Plitnick and Hill question this contradiction specifically in demands for Palestinians to acknowledge Israel’s “right to exist.”
“Does Palestine, as a nation, also have the right to exist? Do Palestinians have a right to a state in their homeland, whether as part of a binational entity with Israelis, as an independent sovereign entity of their own, or as part of a shared single, democratic secular state?” the authors ask.
As Plitnick and Hill show repeatedly, Israel is hardly the country that should be viewed by American lawmakers and other nations as unique; that status more accurately applies to the Palestinians, who are repeatedly asked to recognize the sovereignty of an occupying state, even as that nation’s militarized borders continue to shift further into Palestinian territory.
A growing pull away from Israel, but a long way to peace
Plitnick and Hill’s arguments are more fair-minded and less combative than other leftist polemics on Palestine, while their prose avoids the formulaic structure, academic jargon and sometimes interminable length of more comprehensive, scholarly works. “Except for Palestine” is the book that pro-Palestinian activists should be distributing to their skeptical liberal friends, a text that meets progressive-minded people on their level and attempts to deconstruct their notions about the conflict.
Such writing and advocacy has seen a renaissance since the late Obama years, as the peace process imploded and the broad liberal middle ground on Israel and Palestine became untenable.
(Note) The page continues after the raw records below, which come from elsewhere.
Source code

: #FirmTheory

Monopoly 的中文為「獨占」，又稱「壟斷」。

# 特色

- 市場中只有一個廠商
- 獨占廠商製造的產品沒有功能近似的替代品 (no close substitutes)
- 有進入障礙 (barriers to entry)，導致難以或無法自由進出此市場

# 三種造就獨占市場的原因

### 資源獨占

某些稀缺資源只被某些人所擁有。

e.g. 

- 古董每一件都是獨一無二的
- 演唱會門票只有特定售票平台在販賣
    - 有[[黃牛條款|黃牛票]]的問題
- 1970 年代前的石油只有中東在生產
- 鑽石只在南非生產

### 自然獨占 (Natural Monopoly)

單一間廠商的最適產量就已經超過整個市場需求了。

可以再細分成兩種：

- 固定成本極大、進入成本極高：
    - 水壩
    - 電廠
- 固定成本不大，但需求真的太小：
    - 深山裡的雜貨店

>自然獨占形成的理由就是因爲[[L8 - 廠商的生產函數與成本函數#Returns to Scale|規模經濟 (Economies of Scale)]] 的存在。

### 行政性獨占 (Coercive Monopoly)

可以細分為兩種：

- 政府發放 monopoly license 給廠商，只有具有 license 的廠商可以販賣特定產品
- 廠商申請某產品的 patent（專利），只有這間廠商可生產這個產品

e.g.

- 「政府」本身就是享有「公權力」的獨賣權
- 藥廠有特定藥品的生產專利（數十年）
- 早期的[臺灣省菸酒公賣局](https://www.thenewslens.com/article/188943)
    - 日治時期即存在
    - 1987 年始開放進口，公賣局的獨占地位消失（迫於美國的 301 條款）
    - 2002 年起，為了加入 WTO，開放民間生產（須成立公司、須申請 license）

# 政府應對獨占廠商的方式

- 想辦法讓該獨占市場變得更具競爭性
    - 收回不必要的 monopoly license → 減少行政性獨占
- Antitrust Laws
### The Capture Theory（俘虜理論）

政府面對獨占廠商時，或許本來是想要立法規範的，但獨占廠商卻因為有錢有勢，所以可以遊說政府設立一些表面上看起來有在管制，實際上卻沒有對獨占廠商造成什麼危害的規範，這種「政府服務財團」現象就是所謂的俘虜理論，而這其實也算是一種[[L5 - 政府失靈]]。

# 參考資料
Plitnick and Hill point to increasingly strident criticisms of Israel and the Netanyahu government by Sen. Bernie Sanders in his presidential campaigns in both 2016 and 2020, as well as the elections of Reps. Rashida Tlaib and Ilhan Omar in 2018, the first Muslim women elected to Congress, both of whom support BDS.
Sanders, Tlaib and Omar stepped into a political space that had been opened up by years of work by activist groups like Students for Justice in Palestine, who built bridges with popular left allies across issues like policing and immigration. They were also joined by a reinvigorated Jewish left, represented by publications like Jewish Currents and organizations like Jewish Voice for Peace, where Plitnick was formerly co-director.
“The partisan divide on Israel is much stronger than it has been historically, but within the Democratic Party, there is a clear, strong, and growing movement opposing the United States’ one-sided and unwaveringly pro-Israel policies and actions,” Plitnick and Hill write.
The progressive fight over Palestine will not be easily won by either side, as the increasing grassroots energy must overcome a Democratic Party leadership in Congress and the White House still united in their commitment to Israel. The peace process itself is on life support; the Arab nations who were once Palestine’s strongest allies are moving to normalize relations with Israel, and the Israeli government continues to expand settlements into the West Bank.
Palestinians themselves will also soon have a say, with presidential elections scheduled this year for the first time in over a decade, pitting longtime president and PLO leader Mahmoud Abbas against the insurgent political wing of Hamas. As Americans may know first hand, when it comes to elections, desperate circumstances may lead to desperate choices.